== Instructions to follow ==
In which lines of the data does the string "where" appear? Copy every one.

== Information supplied ==

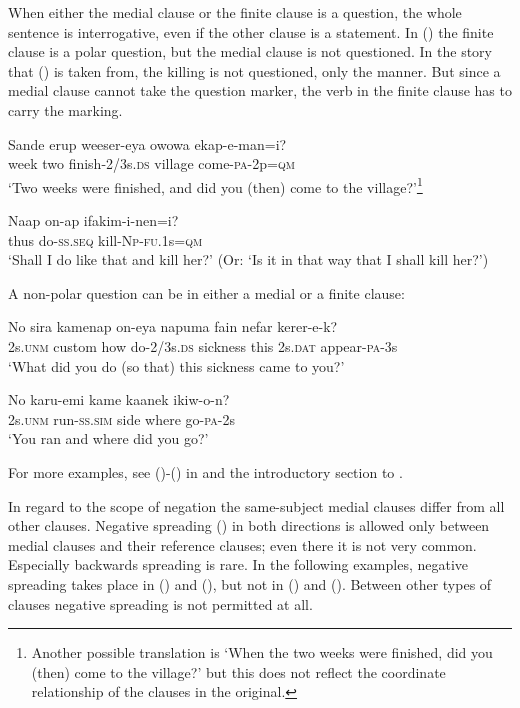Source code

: When either the medial clause or the finite clause is a question, the whole sentence is interrogative, even if the other clause is a statement. In () the finite clause is a polar question, but the medial clause is not questioned. In the story that () is taken from, the killing is not questioned, only the manner. But since a medial clause cannot take the question marker, the verb in the finite clause has to carry the marking.

\ea%
\label{ex:x1449}
\gll Sande  erup  weeser-eya  owowa  ekap-e-man=i? \\
week  two  finish-2/3s.\textsc{ds} village  come-\textsc{pa}-2p=\textsc{qm}\\
\glt`Two weeks were finished, and did you (then) come to the village?'\footnote{Another possible translation is `When the two weeks were finished, did you (then) come to the village?' but this does not reflect the coordinate relationship of the clauses in the original.}
\z


\ea%
\label{ex:x1452}
\gll Naap  on-ap  ifakim-i-nen=i?\\
thus do-\textsc{ss}.\textsc{seq} kill-\textsc{Np}-\textsc{fu}.1s=\textsc{qm}\\
\glt`Shall I do like that and kill her?' (Or: `Is it in that way that I shall kill her?')
\z


A non-polar question can be in either a medial or a finite clause:

\ea%
\label{ex:x1451}
\gll No  sira  kamenap  on-eya  napuma  fain nefar  kerer-e-k?\\
2s.\textsc{unm} custom  how  do-2/3s.\textsc{ds} sickness  this 2s.\textsc{dat} appear-\textsc{pa}-3s\\
\glt`What did you do (so that) this sickness came to you?'
\z


\ea%
\label{ex:x1450}
\gll No  karu-emi  kame  kaanek  ikiw-o-n? \\
2s.\textsc{unm} run-\textsc{ss}.\textsc{sim} side  where  go-\textsc{pa}-2s\\
\glt`You ran and where did you go?'
\z


For more examples, see ()-() in  and the introductory section to . 

In regard to the scope of negation the same-subject medial clauses differ from all other clauses.  Negative spreading () in both directions is allowed only between  medial clauses and their reference clauses; even there it is not very common. Especially backwards spreading is rare. In the following examples, negative spreading takes place in () and (), but not in () and (). Between other types of clauses negative spreading is not permitted at all.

== Reply ==
2s.\textsc{unm} run-\textsc{ss}.\textsc{sim} side  where  go-\textsc{pa}-2s\\
\glt`You ran and where did you go?'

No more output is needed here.